▶ [What you need to do]
An exact repetition of the data is required; no picture should appear in it.

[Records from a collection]
□ □ □ □

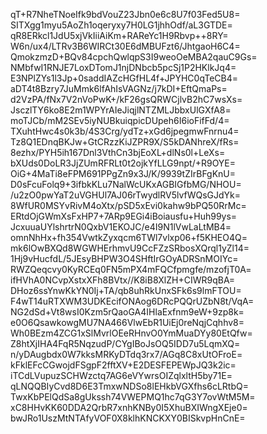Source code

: qT+R7NheTNoeIfk9bdVouZ23Jbn0e6c8U7f03Fed5U8=
SITXgg1myu5AoZh1oqeryxy7H0LG1jhhOdf/aL3GTDE=
qR8ERkcl1JdU5xjVkIiiAiKm+RAReYc1H9Rbvp++8RY=
W6n/ux4/LTRv3B6WIRCt30E6dMBUFzt6/JhtgaoH6C4=
QmokzmzD+BQv84cpchQwlqpS3I9weoOeMBA2qauC9Gs=
NMbfwI1RNJE7LoxDTomJ1njDNbcb5pcSj1P2HKlkJq4=
E3NPlZYs1l3Jp+0saddIAZcHGfHL4f+JPYHC0qTeCB4=
aDT4t8Bzry7JuMmk6lfAhIsVAGNz/j7kDI+EftQmaPs=
d2VzPA/fNx7V2nVoPwK+/kF26gsQRWCjlvB2hC7wsXs=
JsczlTY6ko8E2m1WPYrAIeJiqjlNTZMLJbbxUlGXfA8=
moTJCb/mM2SEv5iyNUBkuiqpicDUpeh6I6ioFifFd/4=
TXuhtHwc4s0k3b/4S3Crg/ydTz+xGd6jpegmwFnrnu4=
Tz8Q1EDnqBKJw+GtCRzzKiJZPR9X/S5kDANhreX/fRs=
8ezhx/PYH5ih167Dnl3VthCn3bjEoXL+dlNs0l+LeXs=
bXUds0DoLR3JjZUmRFRLt0t2ojkYfLLG9npt/+R9OYE=
OiG+4MaTi8eFPM691PPgZn9x3J/K/9939tZIrBFgKnU=
D0sFcuFolq9+3ifbkKLu7NalWcUKxAGBIGfbMG/NHOU=
/u2zO0pwYaT2uVGHUl7AJ06rTwydlRV5lvfWQsGJdYk=
8WfUR0MSYvRivM4oXtx/pSD5xEvi0kahw9bPQ50RrMc=
ERtdOjGWmXsFxHP7+7ARp9EGi4iBoiausfu+Huh99ys=
JcxuuaUYlshrtrN0QxbV1EKOJC/e4I9N1lVwLaLtMB4=
omnNhHx+fh354VwtkZyxqcm6TWl7vlxp06+f5KHEO4Q=
mk6lOwBXQd8WGWHErhmvU9CcFZzSRbosXQrql1yZl14=
1Hj9vHucfdL/5JEsyBHPW3O4SHftIrGOyADRSnMOIYc=
RWZQeqcvy0KyRCEq0FN5mPX4mFQCfpmgfe/mzofjT0A=
ifHVhA0NCvpXstxXFh8BVtx//K8iB8XlZH+CIWR9qBA=
DHoz6ssYnwKkYN0Ij+TA/qb8uhRkUnxSFk6s9lmFTOU=
F4wT14uRTXWM3UDKEcifONAog6DRcPQQrUZbN8t/VqA=
NG2dSd+Vt8wsI0Kzm5rQaoGA4IHlaExfnm9eW+9zp8k=
e0O6QsawkowgMU7NA466VlwEbR1UiEj0reNqjCqhhv8=
Wh0BEzm4ZCG1xSlMvrlOEeRHnvO0YmMuaDYy80EtQfw=
Z8htXjIHA4FqR5NqzudP/CYgIBoJsOQ5IDD7u5LqmXQ=
n/yDAugbdx0W7kksMRKyDTdq3rx7/AGq8C8xUtOFroE=
kFklEFcCGwojdFSgpF2fftXV+E2DESFEPEWpJQ3k2ic=
iTCdLVupuzSCHWzctq7AG6eVYwrsOIZqlxltH5by71E=
qLNQQBIyCvd8D6E3TmxwNDSo8lEHkbVGXfhs6cLRtbQ=
TwxKbPElQdSa8gUkssh74VWEPMQ1hc7qG3Y7ovWtM5M=
xC8HHvKK60DDA2QrbR7xnhKNBy0I5XhuBXIWngXEje0=
bwJRo1UszMtNTAfyVOF0X8klhKNCKXY0BISkvpHnCnE=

□ □ □ □

▶ [Reply]
Source code

: qT+R7NheTNoeIfk9bdVouZ23Jbn0e6c8U7f03Fed5U8=
SITXgg1myu5AoZh1oqeryxy7H0LG1jhhOdf/aL3GTDE=
qR8ERkcl1JdU5xjVkIiiAiKm+RAReYc1H9Rbvp++8RY=
W6n/ux4/LTRv3B6WIRCt30E6dMBUFzt6/JhtgaoH6C4=
QmokzmzD+BQv84cpchQwlqpS3I9weoOeMBA2qauC9Gs=
NMbfwI1RNJE7LoxDTomJ1njDNbcb5pcSj1P2HKlkJq4=
E3NPlZYs1l3Jp+0saddIAZcHGfHL4f+JPYHC0qTeCB4=
aDT4t8Bzry7JuMmk6lfAhIsVAGNz/j7kDI+EftQmaPs=
d2VzPA/fNx7V2nVoPwK+/kF26gsQRWCjlvB2hC7wsXs=
JsczlTY6ko8E2m1WPYrAIeJiqjlNTZMLJbbxUlGXfA8=
moTJCb/mM2SEv5iyNUBkuiqpicDUpeh6I6ioFifFd/4=
TXuhtHwc4s0k3b/4S3Crg/ydTz+xGd6jpegmwFnrnu4=
Tz8Q1EDnqBKJw+GtCRzzKiJZPR9X/S5kDANhreX/fRs=
8ezhx/PYH5ih167Dnl3VthCn3bjEoXL+dlNs0l+LeXs=
bXUds0DoLR3JjZUmRFRLt0t2ojkYfLLG9npt/+R9OYE=
OiG+4MaTi8eFPM691PPgZn9x3J/K/9939tZIrBFgKnU=
D0sFcuFolq9+3ifbkKLu7NalWcUKxAGBIGfbMG/NHOU=
/u2zO0pwYaT2uVGHUl7AJ06rTwydlRV5lvfWQsGJdYk=
8WfUR0MSYvRivM4oXtx/pSD5xEvi0kahw9bPQ50RrMc=
ERtdOjGWmXsFxHP7+7ARp9EGi4iBoiausfu+Huh99ys=
JcxuuaUYlshrtrN0QxbV1EKOJC/e4I9N1lVwLaLtMB4=
omnNhHx+fh354VwtkZyxqcm6TWl7vlxp06+f5KHEO4Q=
mk6lOwBXQd8WGWHErhmvU9CcFZzSRbosXQrql1yZl14=
1Hj9vHucfdL/5JEsyBHPW3O4SHftIrGOyADRSnMOIYc=
RWZQeqcvy0KyRCEq0FN5mPX4mFQCfpmgfe/mzofjT0A=
ifHVhA0NCvpXstxXFh8BVtx//K8iB8XlZH+CIWR9qBA=
DHoz6ssYnwKkYN0Ij+TA/qb8uhRkUnxSFk6s9lmFTOU=
F4wT14uRTXWM3UDKEcifONAog6DRcPQQrUZbN8t/VqA=
NG2dSd+Vt8wsI0Kzm5rQaoGA4IHlaExfnm9eW+9zp8k=
e0O6QsawkowgMU7NA466VlwEbR1UiEj0reNqjCqhhv8=
Wh0BEzm4ZCG1xSlMvrlOEeRHnvO0YmMuaDYy80EtQfw=
Z8htXjIHA4FqR5NqzudP/CYgIBoJsOQ5IDD7u5LqmXQ=
n/yDAugbdx0W7kksMRKyDTdq3rx7/AGq8C8xUtOFroE=
kFklEFcCGwojdFSgpF2fftXV+E2DESFEPEWpJQ3k2ic=
iTCdLVupuzSCHWzctq7AG6eVYwrsOIZqlxltH5by71E=
qLNQQBIyCvd8D6E3TmxwNDSo8lEHkbVGXfhs6cLRtbQ=
TwxKbPElQdSa8gUkssh74VWEPMQ1hc7qG3Y7ovWtM5M=
xC8HHvKK60DDA2QrbR7xnhKNBy0I5XhuBXIWngXEje0=
bwJRo1UszMtNTAfyVOF0X8klhKNCKXY0BISkvpHnCnE=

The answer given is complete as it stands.